O ministro do Interior, Aníbal Fernández, disse que não haverá "pacto de impunidade" e que Isabelita "terá que comparecer (aos tribunais), porque isso é o que deve acontecer, de acordo com as provas apresentadas".
Segundo Acosta, não há razão para que "os direitos humanos de pessoas desaparecidas antes do golpe militar tenham um tratamento diferente dos daquelas que o foram depois do golpe".
O desaparecimento de pessoas durante um Governo constitucional "não é menos terrorismo de Estado", afirmou. O juiz lembrou a existência de mais de 600 denúncias de desaparecimento anteriores à queda de "Isabelita".
Os decretos foram assinados pelo então titular do Senado, Ítalo Luder, em exercício da Presidência, enquanto Isabelita estava afastada devido a uma doença.
Apesar de a então presidente não ter assinado os decretos, Acosta disse que "ela é suspeita, e por isso acusada, de ter executado os termos dos decretos" e, como "comandante-em-chefe das Forças Armadas, a maior responsabilidade recai sobre ela".

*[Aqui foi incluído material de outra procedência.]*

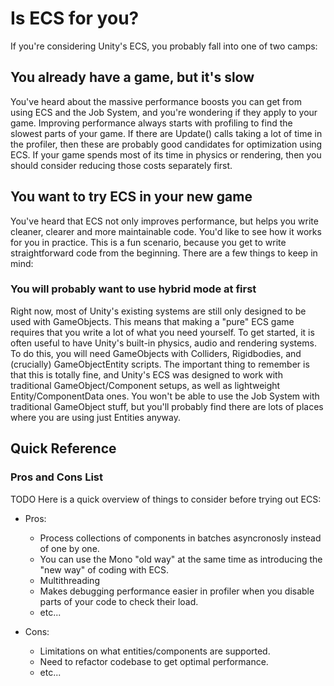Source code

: # Is ECS for you?
If you're considering Unity's ECS, you probably fall into one of two camps:
## You already have a game, but it's slow
You've heard about the massive performance boosts you can get from using ECS and the Job System, and you're wondering if they apply to your game. Improving performance always starts with profiling to find the slowest parts of your game. If there are Update() calls taking a lot of time in the profiler, then these are probably good candidates for optimization using ECS. If your game spends most of its time in physics or rendering, then you should consider reducing those costs separately first. 

## You want to try ECS in your new game
You've heard that ECS not only improves performance, but helps you write cleaner, clearer and more maintainable code. You'd like to see how it works for you in practice.
This is a fun scenario, because you get to write straightforward code from the beginning. There are a few things to keep in mind:
### You will probably want to use hybrid mode at first
Right now, most of Unity's existing systems are still only designed to be used with GameObjects. This means that making a "pure" ECS game requires that you write a lot of what you need yourself. To get started, it is often useful to have Unity's built-in physics, audio and rendering systems. To do this, you will need GameObjects with Colliders, Rigidbodies, and (crucially) GameObjectEntity scripts.
The important thing to remember is that this is totally fine, and Unity's ECS was designed to work with traditional GameObject/Component setups, as well as lightweight Entity/ComponentData ones. You won't be able to use the Job System with traditional GameObject stuff, but you'll probably find there are lots of places where you are using just Entities anyway.

## Quick Reference

### Pros and Cons List
TODO
Here is a quick overview of things to consider before trying out ECS:

* Pros:
    * Process collections of components in batches asyncronosly instead of one by one.
    * You can use the Mono "old way" at the same time as introducing the "new way" of coding with ECS.
    * Multithreading
    * Makes debugging performance easier in profiler when you disable parts of your code to check their load.
    * etc...

* Cons: 
    * Limitations on what entities/components are supported.
    * Need to refactor codebase to get optimal performance.
    * etc...
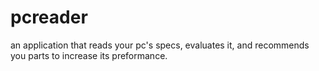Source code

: # pcreader
an application that reads your pc's specs, evaluates it, and recommends you parts to increase its preformance.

Os decretos deram às forças de segurança poder para "proceder à execução das operações militares e de segurança" que fossem "necessárias para aniquilar a ação dos elementos subversivos em todo o território do país".
Este texto foi utilizado anos mais tarde pelos líderes das Forças Armadas que derrubaram Isabelita em 24 de março de 1976 para justificar suas ações violentas durante a ditadura, na qual desapareceram cerca de 18 mil pessoas, segundo dados oficiais, e de 30 mil, de acordo com organismos humanitários.
"Se alguém pensa que, com isto, pode parar os processos por violações dos direitos humanos na ditadura, está totalmente enganado", alertou Kirchner.
Isabelita também está na mira de outro juiz argentino, Norberto Oyarbide, que pode chamá-la a depor em um processo relativo a crimes de lesa-humanidade cometidos pela Aliança Anticomunista Argentina, o Triplo A, organização criada em 1973 por José López Rega, ministro do Bem-estar Social.
O "Triplo A", acusado de aproximadamente 1.500 homicídios políticos entre 1973 e 1975, foi um grupo para-policial de extrema direita.
O debate agora é se o próprio Perón, líder do Partido Justicialista (PJ, peronista), aprovou a repressão ilegal durante seu terceiro mandato, que começou em 1973 e cujo comando sua esposa assumiu após a morte do general, em 1º de julho de 1974, permanecendo no poder até o golpe militar de 1976.
A antiga disputa entre setores de esquerda e de direita dentro do peronismo, cujas vertentes extremistas mais violentas foram os Montoneiros e o Triplo A, respectivamente, ainda perdura e promete agitar novamente o partido governante.